====== EXTRACTED DATA
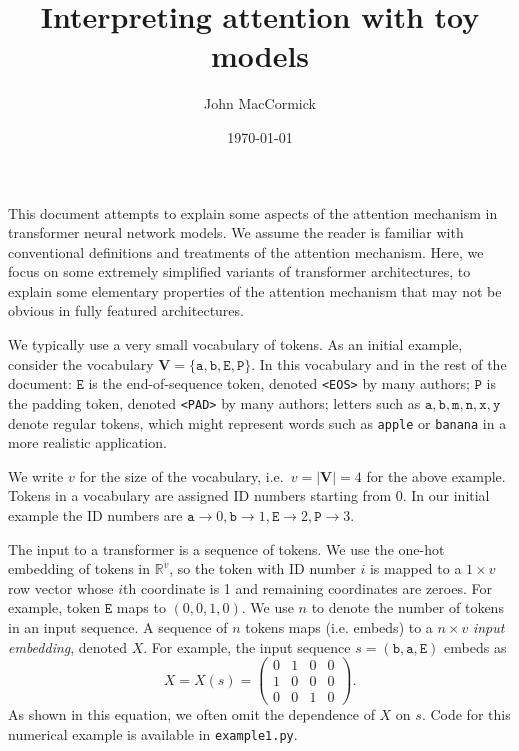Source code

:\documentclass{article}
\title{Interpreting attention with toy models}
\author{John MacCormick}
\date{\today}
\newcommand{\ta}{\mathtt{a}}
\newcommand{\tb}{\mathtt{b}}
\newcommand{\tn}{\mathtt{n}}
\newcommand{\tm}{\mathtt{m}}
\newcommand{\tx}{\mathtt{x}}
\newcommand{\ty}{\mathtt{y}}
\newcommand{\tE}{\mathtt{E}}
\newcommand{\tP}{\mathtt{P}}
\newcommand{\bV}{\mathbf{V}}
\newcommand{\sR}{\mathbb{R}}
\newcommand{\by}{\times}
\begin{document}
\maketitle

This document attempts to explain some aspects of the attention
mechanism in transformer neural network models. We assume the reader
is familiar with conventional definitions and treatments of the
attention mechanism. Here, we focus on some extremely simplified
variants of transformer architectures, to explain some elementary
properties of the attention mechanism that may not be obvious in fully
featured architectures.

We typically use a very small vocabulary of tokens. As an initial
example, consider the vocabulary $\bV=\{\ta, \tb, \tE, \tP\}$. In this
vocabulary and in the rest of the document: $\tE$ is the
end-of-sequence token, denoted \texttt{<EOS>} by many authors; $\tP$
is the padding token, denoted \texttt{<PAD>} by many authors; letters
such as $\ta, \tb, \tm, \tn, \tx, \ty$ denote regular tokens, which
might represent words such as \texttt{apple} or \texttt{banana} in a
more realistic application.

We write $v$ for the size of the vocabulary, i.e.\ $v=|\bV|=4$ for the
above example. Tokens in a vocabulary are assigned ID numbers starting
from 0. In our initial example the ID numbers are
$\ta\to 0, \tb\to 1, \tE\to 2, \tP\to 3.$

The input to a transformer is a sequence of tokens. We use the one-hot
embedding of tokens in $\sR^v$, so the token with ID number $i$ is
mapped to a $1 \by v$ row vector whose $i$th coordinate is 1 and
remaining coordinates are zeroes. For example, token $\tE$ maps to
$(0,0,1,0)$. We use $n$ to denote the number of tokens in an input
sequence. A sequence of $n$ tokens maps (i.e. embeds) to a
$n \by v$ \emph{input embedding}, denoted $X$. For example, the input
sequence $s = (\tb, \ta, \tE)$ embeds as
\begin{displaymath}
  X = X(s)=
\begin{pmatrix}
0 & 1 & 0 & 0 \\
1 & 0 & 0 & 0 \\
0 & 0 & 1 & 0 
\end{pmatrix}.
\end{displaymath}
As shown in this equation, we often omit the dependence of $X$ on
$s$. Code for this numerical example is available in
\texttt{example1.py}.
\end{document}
============
====== EXTRACTED DATA
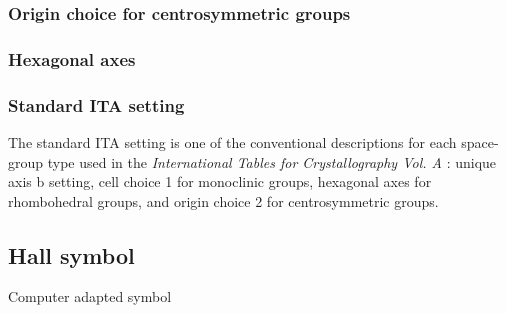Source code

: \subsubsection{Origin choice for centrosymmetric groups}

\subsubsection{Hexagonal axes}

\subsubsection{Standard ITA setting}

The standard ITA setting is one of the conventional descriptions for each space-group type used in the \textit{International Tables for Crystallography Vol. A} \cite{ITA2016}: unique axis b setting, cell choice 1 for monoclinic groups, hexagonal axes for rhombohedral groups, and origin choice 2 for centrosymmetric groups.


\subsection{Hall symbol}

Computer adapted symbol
============
Only the lines above from the one with "The standard ITA" up to and including the one with "Computer adapted symbol" should be repeated, exactly as written.

→ RESPONSE FOR THIS EXERCISE
The standard ITA setting is one of the conventional descriptions for each space-group type used in the \textit{International Tables for Crystallography Vol. A} \cite{ITA2016}: unique axis b setting, cell choice 1 for monoclinic groups, hexagonal axes for rhombohedral groups, and origin choice 2 for centrosymmetric groups.


\subsection{Hall symbol}

Computer adapted symbol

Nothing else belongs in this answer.